Azirafel levantó una ceja.
—¿Qué perro del infierno?
—En su undécimo cumpleaños. Recibí un mensaje del Infierno anoche —el mensaje llegó durante Las chicas de oro, una de las series preferidas de Crowley. Rose había tardado diez minutos en relatar lo que podía haber sido un comunicado bastante breve, y para cuando se reanudó el servicio no infernal, Crowley había perdido el hilo de la trama—. Le van mandar un perro para que le acompañe a todas partes y le proteja de toda agresión. El más grande que tengan.

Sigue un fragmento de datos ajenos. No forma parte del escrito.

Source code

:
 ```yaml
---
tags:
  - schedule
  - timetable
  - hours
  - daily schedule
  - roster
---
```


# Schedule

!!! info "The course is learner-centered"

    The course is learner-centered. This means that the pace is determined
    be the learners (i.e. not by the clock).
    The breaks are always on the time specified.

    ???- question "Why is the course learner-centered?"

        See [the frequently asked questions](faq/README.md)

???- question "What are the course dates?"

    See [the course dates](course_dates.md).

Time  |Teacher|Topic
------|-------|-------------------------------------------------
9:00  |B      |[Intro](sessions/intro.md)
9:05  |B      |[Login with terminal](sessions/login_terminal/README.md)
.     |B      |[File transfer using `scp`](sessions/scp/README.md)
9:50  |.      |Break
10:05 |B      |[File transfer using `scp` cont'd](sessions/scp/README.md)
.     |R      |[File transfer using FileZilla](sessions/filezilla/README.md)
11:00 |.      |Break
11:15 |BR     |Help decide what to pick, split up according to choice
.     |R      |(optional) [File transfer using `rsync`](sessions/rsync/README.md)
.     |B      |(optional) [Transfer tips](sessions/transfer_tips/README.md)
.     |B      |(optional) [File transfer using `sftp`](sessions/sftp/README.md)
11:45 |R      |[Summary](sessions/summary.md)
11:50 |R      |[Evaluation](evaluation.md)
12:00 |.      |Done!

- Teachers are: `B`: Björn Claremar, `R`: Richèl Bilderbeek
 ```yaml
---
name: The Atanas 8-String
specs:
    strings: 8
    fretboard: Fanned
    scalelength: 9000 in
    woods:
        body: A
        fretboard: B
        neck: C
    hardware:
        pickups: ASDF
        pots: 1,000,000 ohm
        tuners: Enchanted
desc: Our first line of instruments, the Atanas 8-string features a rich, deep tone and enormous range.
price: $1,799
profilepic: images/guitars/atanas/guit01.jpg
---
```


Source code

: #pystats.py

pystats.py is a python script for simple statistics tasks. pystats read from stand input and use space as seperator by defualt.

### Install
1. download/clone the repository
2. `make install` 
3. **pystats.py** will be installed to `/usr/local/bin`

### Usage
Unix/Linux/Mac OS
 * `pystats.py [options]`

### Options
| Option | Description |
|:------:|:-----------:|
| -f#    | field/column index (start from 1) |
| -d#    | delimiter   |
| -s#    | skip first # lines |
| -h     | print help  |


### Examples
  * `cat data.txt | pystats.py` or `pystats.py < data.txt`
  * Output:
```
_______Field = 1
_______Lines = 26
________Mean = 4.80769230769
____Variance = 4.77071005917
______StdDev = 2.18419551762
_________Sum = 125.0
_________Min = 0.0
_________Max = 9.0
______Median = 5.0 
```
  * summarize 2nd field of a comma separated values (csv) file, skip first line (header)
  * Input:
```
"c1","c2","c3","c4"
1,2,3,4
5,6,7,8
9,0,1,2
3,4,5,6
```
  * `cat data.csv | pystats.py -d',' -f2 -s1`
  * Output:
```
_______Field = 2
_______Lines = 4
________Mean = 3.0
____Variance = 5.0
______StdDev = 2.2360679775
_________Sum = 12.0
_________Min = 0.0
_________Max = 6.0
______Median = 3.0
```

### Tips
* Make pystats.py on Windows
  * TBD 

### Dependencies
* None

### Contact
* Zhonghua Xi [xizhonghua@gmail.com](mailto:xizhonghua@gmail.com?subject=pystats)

—¿Pero no se darán cuenta de que ha aparecido de repente un perro negro enorme? Sus padres, para empezar.
Crowley se levantó de golpe y le dio un pisotón a un agregado cultural búlgaro, que conversaba animado con el Guardián de las Antigüedades de Su Majestad.
—Nadie encontrará nada fuera de lo normal. Es la realidad, ángel. Y el joven Warlock puede hacer lo que le plazca al respecto, lo sepa o no.
—¿Y cuándo aparecerá? El perro, quiero decir. ¿Tiene nombre?
—Te lo he dicho. Cuando cumpla once años. A las tres de la tarde. Supongo que se abalanzará sobre él. Él le dará un nombre, en teoría. Eso es muy importante. Definirá el propósito de la fiera. Seguro que le pone Asesino, o Terror, o Espía Nocturno.
—¿Vas a ir? —preguntó el ángel con toda tranquilidad.
—No me lo perdería por nada del mundo —le contestó Crowley—. Y de verdad espero que no pase nada malo con ese niño. De todas formas ya veremos cómo reacciona al perro. Eso nos tendría que dar alguna pista. Espero que lo devuelva, o que le asuste. Si le pone nombre, estamos perdidos. El perro adquiere todos sus poderes y el Apocalipsis está a la vuelta de la esquina.
—Creo —dijo Azirafel, dando un sorbo a su vaso de vino (que acababa de pasar de ser un Beaujolais algo avinagrado a ser un aceptable aunque bastante sorprendido Chateau Lafitte de 1875)— que nos veremos allí.